On a flight a few years ago, from a one mid-sized airport to another, I got my first dose of Transportation Security Administration (TSA) harassment, or at least what I considered TSA harassment. I was traveling with my wife, and then young infant child, on a very routine 2-hour domestic trip. We had the stroller, the diaper bag, and a bunch of other baby tackle. We were not exactly looking like terrorists, let alone security risks to anyone. Still, security enforcement, like justice, is supposed to be blind, and we were flagged as worthy of further investigation. For the first 5 minutes, I was relatively OK with being flagged, being separated from my wife and child, and having the entire contents of my pockets and carry-on bag rummaged through. That was until the TSA agent, after asking to see my ID again and registering that it was a New York State license baited me with the question, “You from New York?” I responded in the affirmative, to which he replied, “I don’t like New York.” At that moment I looked up and could see out of the corner of my eye a female TSA employee patting down my 16-month old. I wouldn’t say I lost it, but I felt a level of outrage and helplessness that could barely be contained that moved me to look at him and reply, in typical New York fashion, “Yeah, well what the @%!* would you like me to do about that?” (and I am not even really from New York). Somehow I moved through those few moments of discomfort and inconvenience with no more than a story, and a few hours of grousing and complaints ahead of me, but as we know, some people who have run-ins with the TSA are not quite as lucky.

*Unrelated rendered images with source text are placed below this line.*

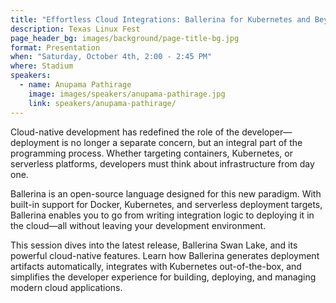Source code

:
 ```yaml
---
title: "Effortless Cloud Integrations: Ballerina for Kubernetes and Beyond"
description: Texas Linux Fest
page_header_bg: images/background/page-title-bg.jpg
format: Presentation
when: "Saturday, October 4th, 2:00 - 2:45 PM"
where: Stadium
speakers:
  - name: Anupama Pathirage
    image: images/speakers/anupama-pathirage.jpg
    link: speakers/anupama-pathirage/
---
```


Cloud-native development has redefined the role of the developer—deployment is no longer a separate concern, but an integral part of the programming process. Whether targeting containers, Kubernetes, or serverless platforms, developers must think about infrastructure from day one.

Ballerina is an open-source language designed for this new paradigm. With built-in support for Docker, Kubernetes, and serverless deployment targets, Ballerina enables you to go from writing integration logic to deploying it in the cloud—all without leaving your development environment.

This session dives into the latest release, Ballerina Swan Lake, and its powerful cloud-native features. Learn how Ballerina generates deployment artifacts automatically, integrates with Kubernetes out-of-the-box, and simplifies the developer experience for building, deploying, and managing modern cloud applications.
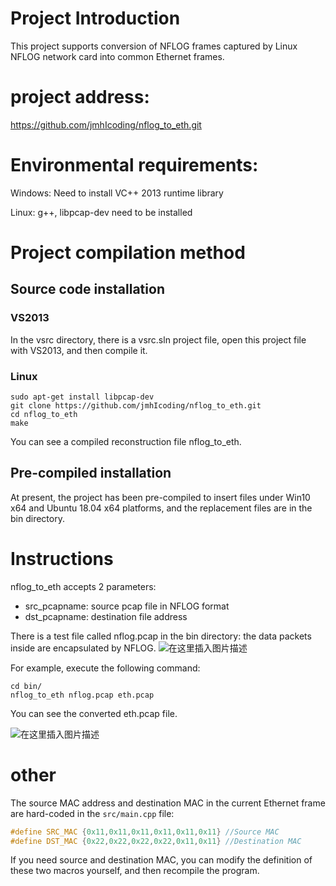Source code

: # Project Introduction
This project supports conversion of NFLOG frames captured by Linux NFLOG network card into common Ethernet frames.
# project address:
https://github.com/jmhIcoding/nflog_to_eth.git

# Environmental requirements:

Windows: Need to install VC++ 2013 runtime library

Linux: g++, libpcap-dev need to be installed

# Project compilation method

## Source code installation
### VS2013

 In the vsrc directory, there is a vsrc.sln project file, open this project file with VS2013, and then compile it.

### Linux

```shell
sudo apt-get install libpcap-dev
git clone https://github.com/jmhIcoding/nflog_to_eth.git
cd nflog_to_eth
make
```

You can see a compiled reconstruction file nflog_to_eth.

## Pre-compiled installation
At present, the project has been pre-compiled to insert files under Win10 x64 and Ubuntu 18.04 x64 platforms, and the replacement files are in the bin directory.

# Instructions

nflog_to_eth accepts 2 parameters:

- src_pcapname: source pcap file in NFLOG format
- dst_pcapname: destination file address


There is a test file called nflog.pcap in the bin directory: the data packets inside are encapsulated by NFLOG.
![在这里插入图片描述](https://img-blog.csdnimg.cn/20201030181404791.png?x-oss-process=image/watermark,type_ZmFuZ3poZW5naGVpdGk,shadow_10,text_aHR0cHM6Ly9ibG9nLmNzZG4ubmV0L2ptaDE5OTY=,size_16,color_FFFFFF,t_70#pic_center)

For example, execute the following command:

```shell
cd bin/
nflog_to_eth nflog.pcap eth.pcap
```

You can see the converted eth.pcap file.

![在这里插入图片描述](https://img-blog.csdnimg.cn/20201030181535159.png?x-oss-process=image/watermark,type_ZmFuZ3poZW5naGVpdGk,shadow_10,text_aHR0cHM6Ly9ibG9nLmNzZG4ubmV0L2ptaDE5OTY=,size_16,color_FFFFFF,t_70#pic_center)


# other
The source MAC address and destination MAC in the current Ethernet frame are hard-coded in the `src/main.cpp` file:

```cpp
#define SRC_MAC {0x11,0x11,0x11,0x11,0x11,0x11} //Source MAC
#define DST_MAC {0x22,0x22,0x22,0x22,0x11,0x11} //Destination MAC
```

If you need source and destination MAC, you can modify the definition of these two macros yourself, and then recompile the program.
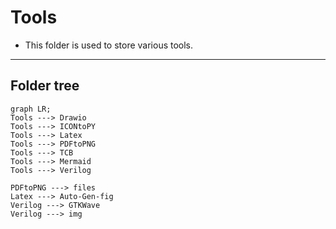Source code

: # Tools
* This folder is used to store various tools.
---
## Folder tree
```mermaid
graph LR;
Tools ---> Drawio
Tools ---> ICONtoPY
Tools ---> Latex
Tools ---> PDFtoPNG
Tools ---> TCB
Tools ---> Mermaid
Tools ---> Verilog

PDFtoPNG ---> files
Latex ---> Auto-Gen-fig
Verilog ---> GTKWave
Verilog ---> img
```

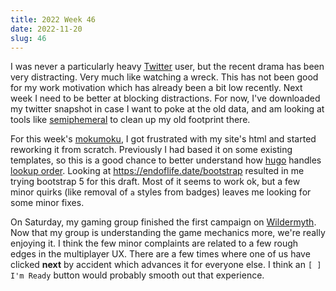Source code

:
 ```yaml
---
title: 2022 Week 46
date: 2022-11-20
slug: 46
---
```


I was never a particularly heavy [Twitter] user, but the recent drama has been very distracting. Very much like watching a wreck. This has not been good for my work motivation which has already been a bit low recently. Next week I need to be better at blocking distractions. For now, I've downloaded my twitter snapshot in case I want to poke at the old data, and am looking at tools like [semiphemeral] to clean up my old footprint there.

For this week's [mokumoku], I got frustrated with my site's html and started reworking it from scratch. Previously I had based it on some existing templates, so this is a good chance to better understand how [hugo] handles [lookup order]. Looking at <https://endoflife.date/bootstrap> resulted in me trying bootstrap 5 for this draft. Most of it seems to work ok, but a few minor quirks (like removal of `a` styles from badges) leaves me looking for some minor fixes.

On Saturday, my gaming group finished the first campaign on [Wildermyth]. Now that my group is understanding the game mechanics more, we're really enjoying it. I think the few minor complaints are related to a few rough edges in the multiplayer UX. There are a few times where one of us have clicked **next** by accident which advances it for everyone else. I think an `[ ] I'm Ready` button would probably smooth out that experience.

[bootstrap]: https://endoflife.date/bootstrap
[hugo]: https://gohugo.io/
[lookup order]: https://gohugo.io/templates/lookup-order/
[mokumoku]: /blog/mokumokukai/
[twitter]: https://twitter.com/kfdm
[wildermyth]: https://wildermyth.com/
[semiphemeral]: https://semiphemeral.com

The TSA has been in the news lately, not so much because they have been catching would-be terrorist left and right (if they were, who would really know?) but because they have been majorly pissing off would be travelers. As of recently, the TSA has some new and enhanced (not improved) “patdown” procedures that are infringing on the personal space and rights of passengers. TSA officers used to be somewhat diplomatic by inspecting passengers with the backs of their hands, but now they’ll use the fronts of their hands to search more than ever before, in some cases touching and groping body parts that once were considered very much off limits. Many people are incensed and feel, not only targeted, but violated and, in some cases, sexually assaulted. The TSA is essentially the federally operated agency (barring the IRS) that we all love to hate.

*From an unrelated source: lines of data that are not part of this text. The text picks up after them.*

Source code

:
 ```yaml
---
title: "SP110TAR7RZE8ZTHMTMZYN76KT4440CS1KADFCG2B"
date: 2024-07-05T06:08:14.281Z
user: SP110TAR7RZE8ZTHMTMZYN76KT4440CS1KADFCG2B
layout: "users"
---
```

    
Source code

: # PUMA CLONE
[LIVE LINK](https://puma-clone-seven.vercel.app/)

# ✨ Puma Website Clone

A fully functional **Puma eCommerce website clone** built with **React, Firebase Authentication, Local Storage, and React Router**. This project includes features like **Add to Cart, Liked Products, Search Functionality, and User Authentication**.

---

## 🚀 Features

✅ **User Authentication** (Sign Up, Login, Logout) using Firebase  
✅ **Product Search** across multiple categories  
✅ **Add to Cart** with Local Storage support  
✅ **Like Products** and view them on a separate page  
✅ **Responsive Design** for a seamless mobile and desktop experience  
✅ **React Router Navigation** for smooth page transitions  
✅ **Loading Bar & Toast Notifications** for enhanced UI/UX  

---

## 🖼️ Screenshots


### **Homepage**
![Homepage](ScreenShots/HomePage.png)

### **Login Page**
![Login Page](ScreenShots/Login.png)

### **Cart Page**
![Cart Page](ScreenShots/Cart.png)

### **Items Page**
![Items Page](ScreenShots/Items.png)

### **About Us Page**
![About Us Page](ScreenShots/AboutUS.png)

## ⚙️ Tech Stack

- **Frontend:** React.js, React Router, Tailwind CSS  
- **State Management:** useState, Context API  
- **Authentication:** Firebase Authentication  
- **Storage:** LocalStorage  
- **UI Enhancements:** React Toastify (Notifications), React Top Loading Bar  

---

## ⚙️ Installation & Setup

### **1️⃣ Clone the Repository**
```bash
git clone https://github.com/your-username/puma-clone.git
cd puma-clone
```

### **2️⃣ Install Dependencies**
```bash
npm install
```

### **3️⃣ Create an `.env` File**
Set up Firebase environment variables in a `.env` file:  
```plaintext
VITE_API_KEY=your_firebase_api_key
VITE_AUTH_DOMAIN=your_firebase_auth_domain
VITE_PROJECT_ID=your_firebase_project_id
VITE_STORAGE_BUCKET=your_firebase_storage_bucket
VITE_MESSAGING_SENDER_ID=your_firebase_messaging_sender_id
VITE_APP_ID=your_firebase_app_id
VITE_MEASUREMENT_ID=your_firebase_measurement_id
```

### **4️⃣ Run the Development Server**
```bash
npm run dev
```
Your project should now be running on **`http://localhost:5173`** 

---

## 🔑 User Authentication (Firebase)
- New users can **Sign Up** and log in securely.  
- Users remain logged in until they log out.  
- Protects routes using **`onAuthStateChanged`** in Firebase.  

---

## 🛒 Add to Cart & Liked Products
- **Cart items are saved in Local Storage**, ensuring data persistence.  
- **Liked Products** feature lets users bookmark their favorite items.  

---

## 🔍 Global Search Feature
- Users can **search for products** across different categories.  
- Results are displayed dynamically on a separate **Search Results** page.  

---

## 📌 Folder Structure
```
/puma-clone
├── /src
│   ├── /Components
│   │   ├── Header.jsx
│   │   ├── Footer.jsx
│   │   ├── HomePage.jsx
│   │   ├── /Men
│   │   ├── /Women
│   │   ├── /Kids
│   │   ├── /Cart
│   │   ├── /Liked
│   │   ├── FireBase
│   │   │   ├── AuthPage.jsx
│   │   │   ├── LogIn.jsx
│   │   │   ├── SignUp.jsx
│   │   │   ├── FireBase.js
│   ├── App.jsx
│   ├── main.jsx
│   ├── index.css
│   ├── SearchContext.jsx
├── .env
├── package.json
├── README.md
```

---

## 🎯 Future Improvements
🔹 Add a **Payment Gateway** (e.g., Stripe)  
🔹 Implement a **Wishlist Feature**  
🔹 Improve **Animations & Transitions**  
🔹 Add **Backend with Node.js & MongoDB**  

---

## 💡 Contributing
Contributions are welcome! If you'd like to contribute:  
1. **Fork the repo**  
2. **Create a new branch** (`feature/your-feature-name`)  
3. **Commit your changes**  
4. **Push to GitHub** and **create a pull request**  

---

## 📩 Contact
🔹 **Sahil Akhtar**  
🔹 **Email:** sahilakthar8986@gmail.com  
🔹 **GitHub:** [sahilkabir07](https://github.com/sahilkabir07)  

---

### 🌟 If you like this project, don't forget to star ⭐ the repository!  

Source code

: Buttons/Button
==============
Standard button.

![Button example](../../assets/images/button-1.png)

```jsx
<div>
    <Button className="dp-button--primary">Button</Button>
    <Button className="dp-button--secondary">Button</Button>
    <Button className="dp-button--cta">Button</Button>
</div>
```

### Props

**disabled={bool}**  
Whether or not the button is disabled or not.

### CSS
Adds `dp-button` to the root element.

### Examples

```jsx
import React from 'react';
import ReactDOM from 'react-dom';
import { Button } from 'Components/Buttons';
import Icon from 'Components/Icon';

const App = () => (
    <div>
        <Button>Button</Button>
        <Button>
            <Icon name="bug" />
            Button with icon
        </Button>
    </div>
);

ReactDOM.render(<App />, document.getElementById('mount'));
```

Now comes news (although this stems from an incident which occurred months ago) that the TSA can not only touch you in seemingly inappropriate ways, but also taunt and humiliate you if you are one of “those” mothers who insist on maintaining the integrity of your breast milk.
While the provenance of this video remains a bit of a mystery, sources say that this event occurred back in February of 2010 and involves a young mother (traveling alone) with a few ounces of freshly pumped breast milk intended for her infant child waiting for her on the other end of the flight terminus. The mother, who had opted to have her breast milk irradiated by passing it though the x-ray machine, and instead requested to have it inspected by a TSA agent (note: after a few incidents years ago, where TSA agents required parents carrying breast milk to either taste or dispose of the breast milk altogether, the TSA adopted new standards in 2008 declaring breast milk a “medical liquid” and therefore making it exempt from invasive inspection). Well things did not go so well (see below):
The video is rather long (11 minutes), so for those of you that don’t enjoy extended surveillance footage, I will just tell you that the woman was mercilessly harassed and detained in what looks like a glass elevator for over an hour and, as a result, missed her flight. Allegedly, this was this mother’s second time through this particular TSA checkpoint in a week, and the TSA staff had basically flagged her as a “problem” passenger for her uppity behavior. Maybe it was a way of teaching her a lesson, maybe it was just a way of exploiting their authority. Either way, the incident, as the video demonstrates, is pretty outrageous.
All due respect to all of the courteous TSA agents out there who are doing a great job, both keeping our airports safe and maintaining a level of respect and dignity with everyone who walks through their little gauntlet, but obviously, in some corners of the airport security world, something has gone very, very wrong. Judging from all of the universal outrage over the new TSA guidelines, things are poised to change, but maybe not soon enough. Judging from the video and all that you know, do you feel there is an abuse of power going on here? Is there a more effective and reasonable way to insure safety at our nations airports? Or are civil liberties just as passť as edible airline food when it comes to contemporary air travel?